Exercise goal
The records below should be printed once more, exactly as they appear.

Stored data
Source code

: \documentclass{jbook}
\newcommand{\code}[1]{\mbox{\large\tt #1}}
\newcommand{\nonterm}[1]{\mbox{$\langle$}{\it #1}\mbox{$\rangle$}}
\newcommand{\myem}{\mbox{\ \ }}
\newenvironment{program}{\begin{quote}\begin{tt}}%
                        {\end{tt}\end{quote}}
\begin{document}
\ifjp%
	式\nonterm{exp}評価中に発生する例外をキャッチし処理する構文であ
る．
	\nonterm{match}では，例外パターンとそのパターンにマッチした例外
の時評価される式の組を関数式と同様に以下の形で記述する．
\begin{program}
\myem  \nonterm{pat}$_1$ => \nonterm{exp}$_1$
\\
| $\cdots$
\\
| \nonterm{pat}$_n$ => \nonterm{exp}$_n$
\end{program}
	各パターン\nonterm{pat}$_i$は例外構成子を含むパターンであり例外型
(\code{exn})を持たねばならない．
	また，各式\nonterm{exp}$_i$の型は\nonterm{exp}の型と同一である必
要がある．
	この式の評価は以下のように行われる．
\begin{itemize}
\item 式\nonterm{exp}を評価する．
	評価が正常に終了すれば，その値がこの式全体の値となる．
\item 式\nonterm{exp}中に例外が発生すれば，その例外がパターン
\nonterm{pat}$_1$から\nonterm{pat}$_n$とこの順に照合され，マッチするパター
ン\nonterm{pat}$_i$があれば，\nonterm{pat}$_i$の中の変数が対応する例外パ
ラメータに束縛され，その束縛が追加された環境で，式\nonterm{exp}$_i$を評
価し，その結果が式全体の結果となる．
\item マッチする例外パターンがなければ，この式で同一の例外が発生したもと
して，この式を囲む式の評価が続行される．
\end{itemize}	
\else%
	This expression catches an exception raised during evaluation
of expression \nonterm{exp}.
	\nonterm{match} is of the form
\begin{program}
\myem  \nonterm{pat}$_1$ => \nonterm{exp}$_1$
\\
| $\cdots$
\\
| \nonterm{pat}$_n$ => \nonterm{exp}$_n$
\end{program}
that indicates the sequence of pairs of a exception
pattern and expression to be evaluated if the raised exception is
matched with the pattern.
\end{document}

Result below
Source code

: \documentclass{jbook}
\newcommand{\code}[1]{\mbox{\large\tt #1}}
\newcommand{\nonterm}[1]{\mbox{$\langle$}{\it #1}\mbox{$\rangle$}}
\newcommand{\myem}{\mbox{\ \ }}
\newenvironment{program}{\begin{quote}\begin{tt}}%
                        {\end{tt}\end{quote}}
\begin{document}
\ifjp%
	式\nonterm{exp}評価中に発生する例外をキャッチし処理する構文であ
る．
	\nonterm{match}では，例外パターンとそのパターンにマッチした例外
の時評価される式の組を関数式と同様に以下の形で記述する．
\begin{program}
\myem  \nonterm{pat}$_1$ => \nonterm{exp}$_1$
\\
| $\cdots$
\\
| \nonterm{pat}$_n$ => \nonterm{exp}$_n$
\end{program}
	各パターン\nonterm{pat}$_i$は例外構成子を含むパターンであり例外型
(\code{exn})を持たねばならない．
	また，各式\nonterm{exp}$_i$の型は\nonterm{exp}の型と同一である必
要がある．
	この式の評価は以下のように行われる．
\begin{itemize}
\item 式\nonterm{exp}を評価する．
	評価が正常に終了すれば，その値がこの式全体の値となる．
\item 式\nonterm{exp}中に例外が発生すれば，その例外がパターン
\nonterm{pat}$_1$から\nonterm{pat}$_n$とこの順に照合され，マッチするパター
ン\nonterm{pat}$_i$があれば，\nonterm{pat}$_i$の中の変数が対応する例外パ
ラメータに束縛され，その束縛が追加された環境で，式\nonterm{exp}$_i$を評
価し，その結果が式全体の結果となる．
\item マッチする例外パターンがなければ，この式で同一の例外が発生したもと
して，この式を囲む式の評価が続行される．
\end{itemize}	
\else%
	This expression catches an exception raised during evaluation
of expression \nonterm{exp}.
	\nonterm{match} is of the form
\begin{program}
\myem  \nonterm{pat}$_1$ => \nonterm{exp}$_1$
\\
| $\cdots$
\\
| \nonterm{pat}$_n$ => \nonterm{exp}$_n$
\end{program}
that indicates the sequence of pairs of a exception
pattern and expression to be evaluated if the raised exception is
matched with the pattern.
\end{document}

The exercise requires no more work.